To be content to shew that a certain rate of growth occurs in a certain organism under certain conditions, or to speak of the phenomenon as a “reaction” of the living organism to its environment or to certain stimuli, would be but an example of that “lack of particularity155” in regard to the actual mechanism of physical cause and effect with which we are apt in biology to be too easily satisfied. But in the case of rate of growth we pass somewhat {125} beyond these limitations; for the affinity with certain types of chemical reaction is plain, and has been recognised by a great number of physiologists.

A large part of the phenomenon of growth, both in animals and still more conspicuously in plants, is associated with “turgor,” that is to say, is dependent on osmotic conditions; in other words, the velocity of growth depends in great measure (as we have already seen, p. 113) on the amount of water taken up into the living cells, as well as on the actual amount of chemical metabolism performed by them156. Of the chemical phenomena which result in the actual increase of protoplasm we shall speak presently, but the rôle of water in growth deserves also a passing word, even in our morphological enquiry.

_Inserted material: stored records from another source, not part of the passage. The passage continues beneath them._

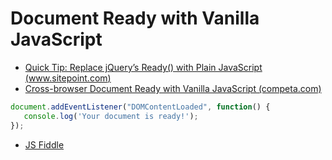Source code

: # Document Ready with Vanilla JavaScript

* [Quick Tip: Replace jQuery’s Ready() with Plain JavaScript (www.sitepoint.com)](https://www.sitepoint.com/jquery-document-ready-plain-javascript/)
* [Cross-browser Document Ready with Vanilla JavaScript (competa.com)](http://www.competa.com/blog/cross-browser-document-ready-with-vanilla-javascript/)


```js
document.addEventListener("DOMContentLoaded", function() {
   console.log('Your document is ready!');
});
```

* [JS Fiddle](https://jsfiddle.net/janis_rullis/8heb5aa1/)
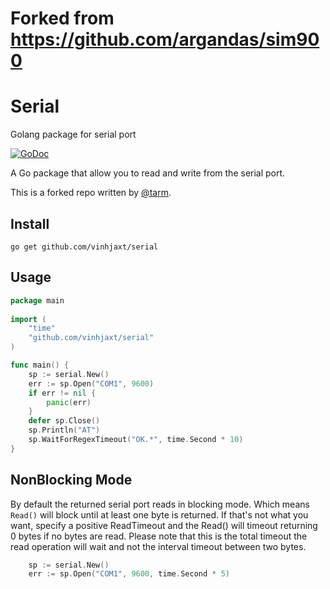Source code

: # Forked from https://github.com/argandas/sim900

# Serial

Golang package for serial port

[![GoDoc](http://godoc.org/github.com/argandas/serial?status.svg)](http://godoc.org/github.com/argandas/serial)

A Go package that allow you to read and write from the serial port.

This is a forked repo written by [@tarm](github.com/tarm).

## Install
`go get github.com/vinhjaxt/serial`

## Usage

```go
package main
 
import (
	"time"
	"github.com/vinhjaxt/serial"
)

func main() {
    sp := serial.New()
    err := sp.Open("COM1", 9600)
    if err != nil {
        panic(err)
    }
    defer sp.Close()
    sp.Println("AT")
    sp.WaitForRegexTimeout("OK.*", time.Second * 10)
}
```

## NonBlocking Mode

By default the returned serial port reads in blocking mode. Which means `Read()` will block until at least one byte is returned. If that's not what you want, specify a positive ReadTimeout and the Read() will timeout returning 0 bytes if no bytes are read.  Please note that this is the total timeout the read operation will wait and not the interval timeout between two bytes.

```go
	sp := serial.New()
    err := sp.Open("COM1", 9600, time.Second * 5)
```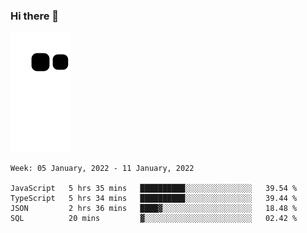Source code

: ### Hi there 👋
![Alt text](https://raw.githubusercontent.com/romain22222/romain22222/output/github-contribution-grid-snake.svg)

<!--START_SECTION:waka-->
```text
Week: 05 January, 2022 - 11 January, 2022

JavaScript   5 hrs 35 mins   ██████████░░░░░░░░░░░░░░░   39.54 % 
TypeScript   5 hrs 34 mins   ██████████░░░░░░░░░░░░░░░   39.44 % 
JSON         2 hrs 36 mins   ████▓░░░░░░░░░░░░░░░░░░░░   18.48 % 
SQL          20 mins         ▓░░░░░░░░░░░░░░░░░░░░░░░░   02.42 % 
```
<!--END_SECTION:waka-->
<!--
**romain22222/romain22222** is a ✨ _special_ ✨ repository because its `README.md` (this file) appears on your GitHub profile.

Here are some ideas to get you started:

- 🔭 I’m currently working on ...
- 🌱 I’m currently learning ...
- 👯 I’m looking to collaborate on ...
- 🤔 I’m looking for help with ...
- 💬 Ask me about ...
- 📫 How to reach me: ...
- 😄 Pronouns: ...
- ⚡ Fun fact: ...
-->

It has been shewn by Loeb that in Cerianthus or Tubularia, for instance, the cells in order to grow must be turgescent; and this turgescence is only possible so long as the salt water in which the cells lie does not overstep a certain limit of concentration. The limit, in the case of Tubularia, is passed when the salt amounts to about 5·4 per cent. Sea-water contains some 3·0 to 3·5 p.c. of salts; but it is when the salinity falls much below this normal, to about 2·2 p.c., that Tubularia exhibits its maximal turgescence, and maximal growth. A further dilution is said to act as a poison to the animal. Loeb has also shewn157 that in certain eggs (e.g. those of the little fish Fundulus) an increasing concentration of the sea-water (leading to a diminishing “water-content” of the egg) retards the rate of segmentation and at length renders segmentation impossible; though nuclear division, by the way, goes on for some time longer.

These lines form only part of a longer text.